Bryan will be talking about the latest developments in the Space Elevator ‘world’, the upcoming conference and answering questions from listeners.
Take this advantage to listen to what Bryan has to say and ask him questions. All of the shows are kept as podcasts so if you miss it, you’ll be able to listen to it later on.
(Click on the picture of Bryan for a larger version)
In Short Sharp Science*, a Science blog from New Scientist, Paul Marks discusses using a Space Elevator to facilitate the creation of Space Solar power satellites.
Peter Swan, a member of the Board of Directors of the International Space Elevator Consortium (ISEC) is quoted:
“Half the cost of everything you put in space is down to the launch cost,” former spaceflight engineer Peter Swan told the International Astronautical Congress in Glasgow, UK, in October 2008. “The economics of space-based solar power don’t work with current launch costs. So we have to figure out how to do it without chemical launch.”
Long-time readers know that I’m personally skeptical of Space Solar Power (SSP) ever being more than a niche-application provider of power; there’s just too darn much stuff you have to put into space to supply more than an insignificant amount of our planet’s needs. But if your serious about SSP, then I think you have to be a supporter of the concept of a Space Elevator; nothing else has a chance of being scalable to the order of magnitude necessary to make the idea of Space Solar Power feasible (IMHO, of course)…
I’m sure many of you saw the BBC News Article about using vibrations to power a Space Elevator Climber (along with a very short video clip demonstrating the effect via using a broomstick).
On YouTube now, there is a longer video where the engineer who has proposed the idea at the recent EuroSpaceward conference, Age-Raymond Riise, talks about how this idea works and some of the problems it introduces.
Frankly, I’m a bit skeptical of this idea. There is already, IMHO, too much going on with the tether (having to move it to avoid potential collisions as well as just the natural vibrations which will already be in the tether due to the Climbers, the sun, the moon, etc.) and introducing this will just muck up the works even more. But I’m not a physicist, perhaps I’m wrong.
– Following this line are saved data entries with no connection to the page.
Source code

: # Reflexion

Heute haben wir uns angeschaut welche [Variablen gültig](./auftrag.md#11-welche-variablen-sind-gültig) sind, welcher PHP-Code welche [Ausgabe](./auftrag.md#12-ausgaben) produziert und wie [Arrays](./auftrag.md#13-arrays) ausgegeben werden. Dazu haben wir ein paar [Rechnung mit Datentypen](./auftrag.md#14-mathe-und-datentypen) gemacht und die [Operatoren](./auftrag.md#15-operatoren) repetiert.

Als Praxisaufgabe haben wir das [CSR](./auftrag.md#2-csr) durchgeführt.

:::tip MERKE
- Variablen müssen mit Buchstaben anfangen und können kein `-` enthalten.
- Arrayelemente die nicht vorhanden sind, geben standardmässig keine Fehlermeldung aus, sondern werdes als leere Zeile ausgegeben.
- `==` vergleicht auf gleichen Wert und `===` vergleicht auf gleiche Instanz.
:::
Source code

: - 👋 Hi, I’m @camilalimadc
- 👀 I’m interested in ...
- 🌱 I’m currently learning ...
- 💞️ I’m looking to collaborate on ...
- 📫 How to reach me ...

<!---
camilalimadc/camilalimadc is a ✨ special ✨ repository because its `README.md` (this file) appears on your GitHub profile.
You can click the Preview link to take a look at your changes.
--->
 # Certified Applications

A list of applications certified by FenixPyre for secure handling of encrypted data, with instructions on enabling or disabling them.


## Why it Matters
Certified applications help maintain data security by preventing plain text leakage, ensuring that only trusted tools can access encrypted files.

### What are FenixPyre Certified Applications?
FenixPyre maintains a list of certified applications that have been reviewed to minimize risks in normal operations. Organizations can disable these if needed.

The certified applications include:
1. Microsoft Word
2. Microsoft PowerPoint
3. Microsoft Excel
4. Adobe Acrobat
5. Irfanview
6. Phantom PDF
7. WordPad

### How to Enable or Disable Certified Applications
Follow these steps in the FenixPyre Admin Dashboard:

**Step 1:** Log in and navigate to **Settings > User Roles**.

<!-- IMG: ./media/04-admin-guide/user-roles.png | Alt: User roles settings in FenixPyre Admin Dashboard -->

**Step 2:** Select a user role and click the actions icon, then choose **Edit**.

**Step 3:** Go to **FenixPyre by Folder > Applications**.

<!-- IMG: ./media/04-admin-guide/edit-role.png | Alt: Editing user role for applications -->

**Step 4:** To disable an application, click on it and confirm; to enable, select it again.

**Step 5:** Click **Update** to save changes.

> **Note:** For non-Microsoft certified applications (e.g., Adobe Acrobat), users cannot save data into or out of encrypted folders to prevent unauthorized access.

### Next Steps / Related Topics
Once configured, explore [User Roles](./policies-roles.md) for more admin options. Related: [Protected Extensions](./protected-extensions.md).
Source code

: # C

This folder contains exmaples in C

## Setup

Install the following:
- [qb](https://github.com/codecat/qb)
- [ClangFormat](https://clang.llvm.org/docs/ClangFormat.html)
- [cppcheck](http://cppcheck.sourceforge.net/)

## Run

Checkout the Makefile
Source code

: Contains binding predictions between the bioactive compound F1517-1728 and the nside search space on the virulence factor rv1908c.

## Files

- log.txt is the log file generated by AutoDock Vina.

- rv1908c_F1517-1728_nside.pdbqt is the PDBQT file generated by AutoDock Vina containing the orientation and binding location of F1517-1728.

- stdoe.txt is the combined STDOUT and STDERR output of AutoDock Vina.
One of the things we hope to do with ISEC is to launch a ‘rapid-response-team’ which will look at ideas like this and say if they are feasible or not. It will be nice to catch the news cycle these stories appear in and give them a bit more credibility if they past muster, or point out the obvious flaws in them if they do not.
(Picture of parking space from here – click on it for a larger version)
EuroSpaceward’s Markus Klettner today sent me a link to a new article about the Space Elevator in the Times Online. The focus this article is the work being done at Cambridge University by a team headed up with Professor Alan Windle. From the article:
“The Cambridge team is making about 1 gram of the high-tech material per day, enough to stretch to 18 miles in length. “We have Nasa on the phone asking for 144,000 miles of the stuff, but there is a difference between what can be achieved in a lab and on an industrial level,” says Alan Windle, professor of materials science at Cambridge University, who is anxious not to let the work get ahead of itself.”
I must admit to some scepticism about NASA really making enquiries about this; it’s always been my understanding that they sponsor the Space Elevator Games because of their interest in Power-Beaming and ultra-strong materials, not because they plan on building a Space Elevator. It’s certainly not on any of NASA’s roadmaps and neither presidential candidate spoke about it – not even to win the Speculist competition!
I have emailed Professor Windle about this and will post his reply when I receive it.
I also liked the quote from Spaceward’s Ben Shelef;
“We are talking about something totally different from the conventional concept of space travel,” says Ben Shelef, chief executive officer of the Spaceward Foundation, NASA’s partner in the project. “This is not about three astronauts on a special mission, it is about hundreds of tons a day being lifted into orbit. I often say that we shouldn’t be dealing with NASA on this, we should be dealing with the US Department of Transportation.”
It’s an interesting article and worth the read…
(graphic from the Times Online article – click on it (or visit the article) to see a larger version)
I guess my RSS reader (FeedDemon) has some issue with the McGill Space Elevator Team’s website – it’s not picking up the updates reliably. Since my last update on them in October, they’ve posted a few more updates which I’ve missed and failed to pass along…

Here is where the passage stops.